*Task details*:
In the listing below, find each line holding "documentclass" and copy it.

*Extracted material*:

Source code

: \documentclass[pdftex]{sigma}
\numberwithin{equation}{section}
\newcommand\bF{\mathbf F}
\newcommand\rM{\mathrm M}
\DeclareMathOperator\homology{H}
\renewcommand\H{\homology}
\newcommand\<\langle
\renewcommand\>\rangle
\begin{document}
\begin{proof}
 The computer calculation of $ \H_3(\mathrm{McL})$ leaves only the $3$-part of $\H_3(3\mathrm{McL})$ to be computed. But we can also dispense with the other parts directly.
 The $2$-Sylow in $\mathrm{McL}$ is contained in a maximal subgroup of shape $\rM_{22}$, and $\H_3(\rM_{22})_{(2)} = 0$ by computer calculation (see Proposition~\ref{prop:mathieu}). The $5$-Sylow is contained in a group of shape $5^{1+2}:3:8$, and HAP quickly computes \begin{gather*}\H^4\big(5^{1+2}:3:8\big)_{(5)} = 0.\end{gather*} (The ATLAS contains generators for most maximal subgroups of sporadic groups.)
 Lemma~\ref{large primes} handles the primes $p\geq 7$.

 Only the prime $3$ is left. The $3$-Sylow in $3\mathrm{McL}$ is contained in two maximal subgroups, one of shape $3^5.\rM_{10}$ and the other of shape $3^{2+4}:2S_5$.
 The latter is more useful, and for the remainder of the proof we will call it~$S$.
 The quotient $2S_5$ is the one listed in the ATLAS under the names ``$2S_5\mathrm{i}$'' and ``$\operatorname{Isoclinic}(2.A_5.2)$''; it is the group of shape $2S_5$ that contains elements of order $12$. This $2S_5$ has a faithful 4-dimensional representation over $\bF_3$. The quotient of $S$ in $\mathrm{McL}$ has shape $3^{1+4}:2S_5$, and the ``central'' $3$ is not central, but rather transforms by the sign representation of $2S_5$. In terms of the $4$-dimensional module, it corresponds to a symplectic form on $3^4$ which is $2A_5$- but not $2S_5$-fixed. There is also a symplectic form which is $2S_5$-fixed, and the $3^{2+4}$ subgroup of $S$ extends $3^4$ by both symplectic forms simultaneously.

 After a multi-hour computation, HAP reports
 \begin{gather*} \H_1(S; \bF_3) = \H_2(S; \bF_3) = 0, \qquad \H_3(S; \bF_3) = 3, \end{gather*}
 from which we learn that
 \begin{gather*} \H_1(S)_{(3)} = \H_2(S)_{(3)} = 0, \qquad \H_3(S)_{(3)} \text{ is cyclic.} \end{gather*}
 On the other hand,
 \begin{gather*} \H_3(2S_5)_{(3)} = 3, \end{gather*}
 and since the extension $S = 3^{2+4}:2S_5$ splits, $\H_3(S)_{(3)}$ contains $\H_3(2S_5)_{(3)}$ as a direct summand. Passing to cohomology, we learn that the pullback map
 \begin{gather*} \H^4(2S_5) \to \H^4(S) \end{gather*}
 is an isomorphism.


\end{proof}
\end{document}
...
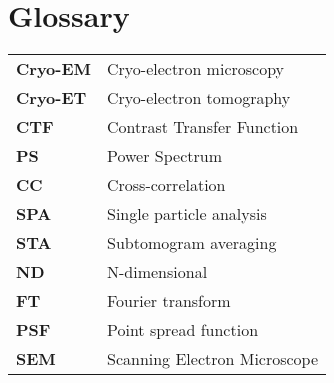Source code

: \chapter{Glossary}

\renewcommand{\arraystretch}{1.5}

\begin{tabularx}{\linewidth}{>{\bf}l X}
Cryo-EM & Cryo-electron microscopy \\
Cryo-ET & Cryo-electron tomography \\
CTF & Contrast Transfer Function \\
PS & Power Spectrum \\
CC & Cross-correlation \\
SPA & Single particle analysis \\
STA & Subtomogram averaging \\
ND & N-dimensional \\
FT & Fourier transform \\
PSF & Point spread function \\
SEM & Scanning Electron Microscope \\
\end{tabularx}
---
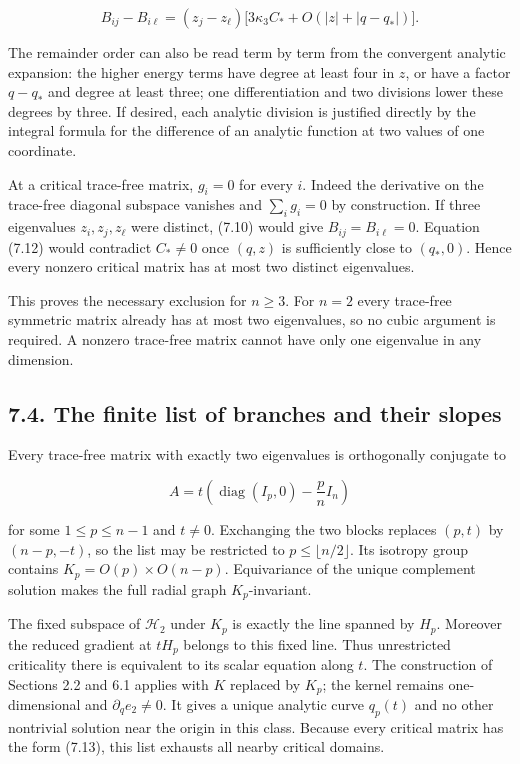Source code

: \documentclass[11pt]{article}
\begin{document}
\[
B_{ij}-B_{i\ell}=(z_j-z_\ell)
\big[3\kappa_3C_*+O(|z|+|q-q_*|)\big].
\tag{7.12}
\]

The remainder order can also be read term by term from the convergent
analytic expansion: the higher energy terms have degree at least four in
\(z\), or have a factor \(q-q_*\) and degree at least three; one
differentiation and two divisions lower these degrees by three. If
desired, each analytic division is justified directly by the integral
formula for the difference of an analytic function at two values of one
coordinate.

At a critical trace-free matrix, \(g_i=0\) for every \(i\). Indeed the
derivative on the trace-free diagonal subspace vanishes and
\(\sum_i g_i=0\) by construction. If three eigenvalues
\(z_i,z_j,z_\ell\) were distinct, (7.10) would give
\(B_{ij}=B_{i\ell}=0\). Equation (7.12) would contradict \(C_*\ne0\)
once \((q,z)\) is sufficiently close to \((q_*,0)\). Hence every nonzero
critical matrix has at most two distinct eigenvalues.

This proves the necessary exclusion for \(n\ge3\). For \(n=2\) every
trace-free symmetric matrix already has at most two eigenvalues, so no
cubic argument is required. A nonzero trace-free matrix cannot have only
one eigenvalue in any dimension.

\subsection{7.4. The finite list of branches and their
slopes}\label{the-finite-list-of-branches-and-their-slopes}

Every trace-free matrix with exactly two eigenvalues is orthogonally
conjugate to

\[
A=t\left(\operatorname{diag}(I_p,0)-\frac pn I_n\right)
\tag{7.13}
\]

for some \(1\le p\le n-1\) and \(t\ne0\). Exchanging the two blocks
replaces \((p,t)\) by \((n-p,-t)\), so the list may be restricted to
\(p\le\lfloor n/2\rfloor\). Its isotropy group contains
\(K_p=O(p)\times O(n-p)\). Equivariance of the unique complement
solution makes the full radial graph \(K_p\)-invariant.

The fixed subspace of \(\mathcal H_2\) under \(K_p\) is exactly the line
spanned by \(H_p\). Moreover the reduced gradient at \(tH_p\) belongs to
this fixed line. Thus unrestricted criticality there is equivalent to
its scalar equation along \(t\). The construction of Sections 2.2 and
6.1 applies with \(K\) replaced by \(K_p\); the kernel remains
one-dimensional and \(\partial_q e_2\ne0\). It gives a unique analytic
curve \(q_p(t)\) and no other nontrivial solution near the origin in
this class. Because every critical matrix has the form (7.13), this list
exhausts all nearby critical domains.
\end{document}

*Solution to this task*:
: \documentclass[pdftex]{sigma}
: \documentclass[11pt]{article}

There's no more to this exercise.